(Required action):
In the entries below, find each line with the string "helping" and copy it.

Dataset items
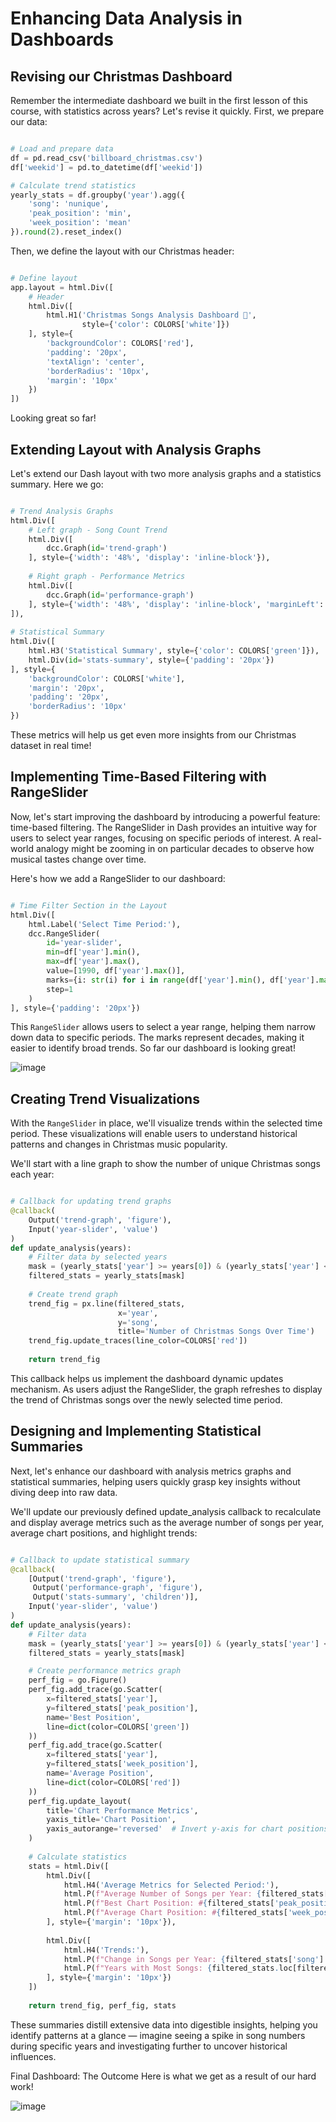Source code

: # Enhancing Data Analysis in Dashboards

##  Revising our Christmas Dashboard
Remember the intermediate dashboard we built in the first lesson of this course, with statistics across years? Let's revise it quickly. First, we prepare our data:

```Python

# Load and prepare data
df = pd.read_csv('billboard_christmas.csv')
df['weekid'] = pd.to_datetime(df['weekid'])

# Calculate trend statistics
yearly_stats = df.groupby('year').agg({
    'song': 'nunique',
    'peak_position': 'min',
    'week_position': 'mean'
}).round(2).reset_index()
```
Then, we define the layout with our Christmas header:

```Python

# Define layout
app.layout = html.Div([
    # Header
    html.Div([
        html.H1('Christmas Songs Analysis Dashboard 🎄', 
                style={'color': COLORS['white']})
    ], style={
        'backgroundColor': COLORS['red'],
        'padding': '20px',
        'textAlign': 'center',
        'borderRadius': '10px',
        'margin': '10px'
    })
])
```
Looking great so far!

## Extending Layout with Analysis Graphs
Let's extend our Dash layout with two more analysis graphs and a statistics summary. Here we go:

```Python

# Trend Analysis Graphs
html.Div([
    # Left graph - Song Count Trend
    html.Div([
        dcc.Graph(id='trend-graph')
    ], style={'width': '48%', 'display': 'inline-block'}),
        
    # Right graph - Performance Metrics
    html.Div([
        dcc.Graph(id='performance-graph')
    ], style={'width': '48%', 'display': 'inline-block', 'marginLeft': '4%'})
]),
    
# Statistical Summary
html.Div([
    html.H3('Statistical Summary', style={'color': COLORS['green']}),
    html.Div(id='stats-summary', style={'padding': '20px'})
], style={
    'backgroundColor': COLORS['white'],
    'margin': '20px',
    'padding': '20px',
    'borderRadius': '10px'
})
```
These metrics will help us get even more insights from our Christmas dataset in real time!

## Implementing Time-Based Filtering with RangeSlider

Now, let's start improving the dashboard by introducing a powerful feature: time-based filtering. The RangeSlider in Dash provides an intuitive way for users to select year ranges, focusing on specific periods of interest. A real-world analogy might be zooming in on particular decades to observe how musical tastes change over time.

Here's how we add a RangeSlider to our dashboard:

```Python

# Time Filter Section in the Layout
html.Div([
    html.Label('Select Time Period:'),
    dcc.RangeSlider(
        id='year-slider',
        min=df['year'].min(),
        max=df['year'].max(),
        value=[1990, df['year'].max()],
        marks={i: str(i) for i in range(df['year'].min(), df['year'].max()+1, 10)},
        step=1
    )
], style={'padding': '20px'})
```
This `RangeSlider` allows users to select a year range, helping them narrow down data to specific periods. The marks represent decades, making it easier to identify broad trends. So far our dashboard is looking great!

![image](https://github.com/user-attachments/assets/70de4906-230b-49be-b621-85dc9a5e8365)


## Creating Trend Visualizations
With the `RangeSlider` in place, we'll visualize trends within the selected time period. These visualizations will enable users to understand historical patterns and changes in Christmas music popularity.

We'll start with a line graph to show the number of unique Christmas songs each year:

```Python

# Callback for updating trend graphs
@callback(
    Output('trend-graph', 'figure'),
    Input('year-slider', 'value')
)
def update_analysis(years):
    # Filter data by selected years
    mask = (yearly_stats['year'] >= years[0]) & (yearly_stats['year'] <= years[1])
    filtered_stats = yearly_stats[mask]
    
    # Create trend graph
    trend_fig = px.line(filtered_stats, 
                        x='year', 
                        y='song',
                        title='Number of Christmas Songs Over Time')
    trend_fig.update_traces(line_color=COLORS['red'])
    
    return trend_fig
```
This callback helps us implement the dashboard dynamic updates mechanism. As users adjust the RangeSlider, the graph refreshes to display the trend of Christmas songs over the newly selected time period.

## Designing and Implementing Statistical Summaries
Next, let's enhance our dashboard with analysis metrics graphs and statistical summaries, helping users quickly grasp key insights without diving deep into raw data.

We'll update our previously defined update_analysis callback to recalculate and display average metrics such as the average number of songs per year, average chart positions, and highlight trends:

```Python

# Callback to update statistical summary
@callback(
    [Output('trend-graph', 'figure'),
     Output('performance-graph', 'figure'),
     Output('stats-summary', 'children')],
    Input('year-slider', 'value')
)
def update_analysis(years):
    # Filter data
    mask = (yearly_stats['year'] >= years[0]) & (yearly_stats['year'] <= years[1])
    filtered_stats = yearly_stats[mask]

    # Create performance metrics graph
    perf_fig = go.Figure()
    perf_fig.add_trace(go.Scatter(
        x=filtered_stats['year'],
        y=filtered_stats['peak_position'],
        name='Best Position',
        line=dict(color=COLORS['green'])
    ))
    perf_fig.add_trace(go.Scatter(
        x=filtered_stats['year'],
        y=filtered_stats['week_position'],
        name='Average Position',
        line=dict(color=COLORS['red'])
    ))
    perf_fig.update_layout(
        title='Chart Performance Metrics',
        yaxis_title='Chart Position',
        yaxis_autorange='reversed'  # Invert y-axis for chart positions
    )
    
    # Calculate statistics
    stats = html.Div([
        html.Div([
            html.H4('Average Metrics for Selected Period:'),
            html.P(f"Average Number of Songs per Year: {filtered_stats['song'].mean():.1f}"),
            html.P(f"Best Chart Position: #{filtered_stats['peak_position'].min()}"),
            html.P(f"Average Chart Position: #{filtered_stats['week_position'].mean():.1f}")
        ], style={'margin': '10px'}),
        
        html.Div([
            html.H4('Trends:'),
            html.P(f"Change in Songs per Year: {filtered_stats['song'].iloc[-1] - filtered_stats['song'].iloc[0]:.1f}"),
            html.P(f"Years with Most Songs: {filtered_stats.loc[filtered_stats['song'].idxmax(), 'year']}")
        ], style={'margin': '10px'})
    ])
    
    return trend_fig, perf_fig, stats
```
These summaries distill extensive data into digestible insights, helping you identify patterns at a glance — imagine seeing a spike in song numbers during specific years and investigating further to uncover historical influences.

Final Dashboard: The Outcome
Here is what we get as a result of our hard work!

![image](https://github.com/user-attachments/assets/fd333291-6c24-4af7-b940-0ba3c02f8e20)






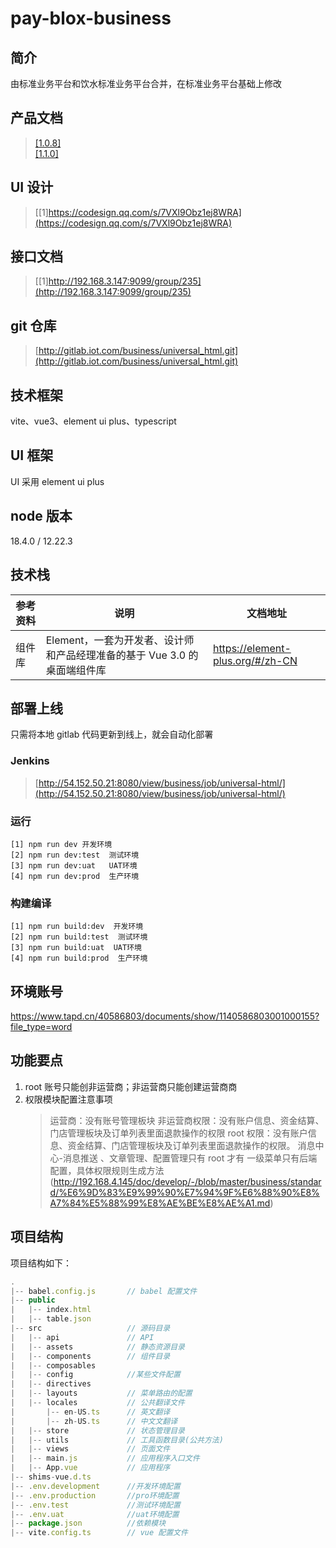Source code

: # pay-blox-business

## 简介

由标准业务平台和饮水标准业务平台合并，在标准业务平台基础上修改

## 产品文档

> [[1.0.8]](https://www.pmdaniu.com/clouds/133834/745d69d32486828c6632c79cab5c8c49-18312/start.html?_d=Tue%20Jan%2003%202023%2014:23:03%20GMT+0800%20(%E4%B8%AD%E5%9B%BD%E6%A0%87%E5%87%86%E6%97%B6%E9%97%B4)#g=1&p=%E8%AE%BE%E8%AE%A1%E8%A6%81%E6%B1%82)  
> [[1.1.0]](https://www.pmdaniu.com/clouds/113380/c1982c99174d032a457b360e54bf940c-18312/start.html?_d=Fri%20Feb%2026%202021%2011:39:06%20GMT%200800%20(%E4%B8%AD%E5%9B%BD%E6%A0%87%E5%87%86%E6%97%B6%E9%97%B4)?_d=Tue%20Jan%2003%202023%2014:23:57%20GMT+0800%20(%E4%B8%AD%E5%9B%BD%E6%A0%87%E5%87%86%E6%97%B6%E9%97%B4)#g=1&p=%E7%B2%BE%E6%A0%BC1_1-%E5%B0%8F%E7%A8%8B%E5%BA%8F%E8%BF%90%E8%90%A5)

## UI 设计

> [[1]https://codesign.qq.com/s/7VXl9Obz1ej8WRA](https://codesign.qq.com/s/7VXl9Obz1ej8WRA)

## 接口文档

> [[1]http://192.168.3.147:9099/group/235](http://192.168.3.147:9099/group/235)

## git 仓库

> [http://gitlab.iot.com/business/universal_html.git](http://gitlab.iot.com/business/universal_html.git)

## 技术框架

vite、vue3、element ui plus、typescript

## UI 框架

UI 采用 element ui plus

## node 版本

18.4.0 / 12.22.3

## 技术栈

| 参考资料 | 说明                                                                     | 文档地址                         |
| -------- | ------------------------------------------------------------------------ | -------------------------------- |
| 组件库   | Element，一套为开发者、设计师和产品经理准备的基于 Vue 3.0 的桌面端组件库 | https://element-plus.org/#/zh-CN |

## 部署上线

只需将本地 gitlab 代码更新到线上，就会自动化部署

### Jenkins

> [http://54.152.50.21:8080/view/business/job/universal-html/](http://54.152.50.21:8080/view/business/job/universal-html/)

### 运行

```
[1] npm run dev 开发环境
[2] npm run dev:test  测试环境
[3] npm run dev:uat   UAT环境
[4] npm run dev:prod  生产环境
```

### 构建编译

```
[1] npm run build:dev  开发环境
[2] npm run build:test  测试环境
[3] npm run build:uat  UAT环境
[4] npm run build:prod  生产环境
```

## 环境账号

https://www.tapd.cn/40586803/documents/show/1140586803001000155?file_type=word

## 功能要点

1. root 账号只能创非运营商；非运营商只能创建运营商商
2. 权限模块配置注意事项
   > 运营商：没有账号管理板块
   > 非运营商权限：没有账户信息、资金结算、门店管理板块及订单列表里面退款操作的权限
   > root 权限：没有账户信息、资金结算、门店管理板块及订单列表里面退款操作的权限。 消息中心-消息推送 、文章管理、配置管理只有 root 才有
   > 一级菜单只有后端配置，具体权限规则生成方法(http://192.168.4.145/doc/develop/-/blob/master/business/standard/%E6%9D%83%E9%99%90%E7%94%9F%E6%88%90%E8%A7%84%E5%88%99%E8%AE%BE%E8%AE%A1.md)

## 项目结构

项目结构如下：

```javascript
.
|-- babel.config.js       // babel 配置文件
|-- public
|   |-- index.html
|   |-- table.json
|-- src                   // 源码目录
|   |-- api               // API
|   |-- assets            // 静态资源目录
|   |-- components        // 组件目录
|   |-- composables
|   |-- config            //某些文件配置
|   |-- directives
|   |-- layouts           // 菜单路由的配置
|   |-- locales           // 公共翻译文件
|       |-- en-US.ts      // 英文翻译
|       |-- zh-US.ts      // 中文文翻译
|   |-- store             // 状态管理目录
|   |-- utils             // 工具函数目录(公共方法)
|   |-- views             // 页面文件
|   |-- main.js           // 应用程序入口文件
|   |-- App.vue           // 应用程序
|-- shims-vue.d.ts
|-- .env.development      //开发环境配置
|-- .env.production       //pro环境配置
|-- .env.test             //测试环境配置
|-- .env.uat              //uat环境配置
|-- package.json          //依赖模块
|-- vite.config.ts        // vue 配置文件

```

(Expected answer):
This `RangeSlider` allows users to select a year range, helping them narrow down data to specific periods. The marks represent decades, making it easier to identify broad trends. So far our dashboard is looking great!
Next, let's enhance our dashboard with analysis metrics graphs and statistical summaries, helping users quickly grasp key insights without diving deep into raw data.
These summaries distill extensive data into digestible insights, helping you identify patterns at a glance — imagine seeing a spike in song numbers during specific years and investigating further to uncover historical influences.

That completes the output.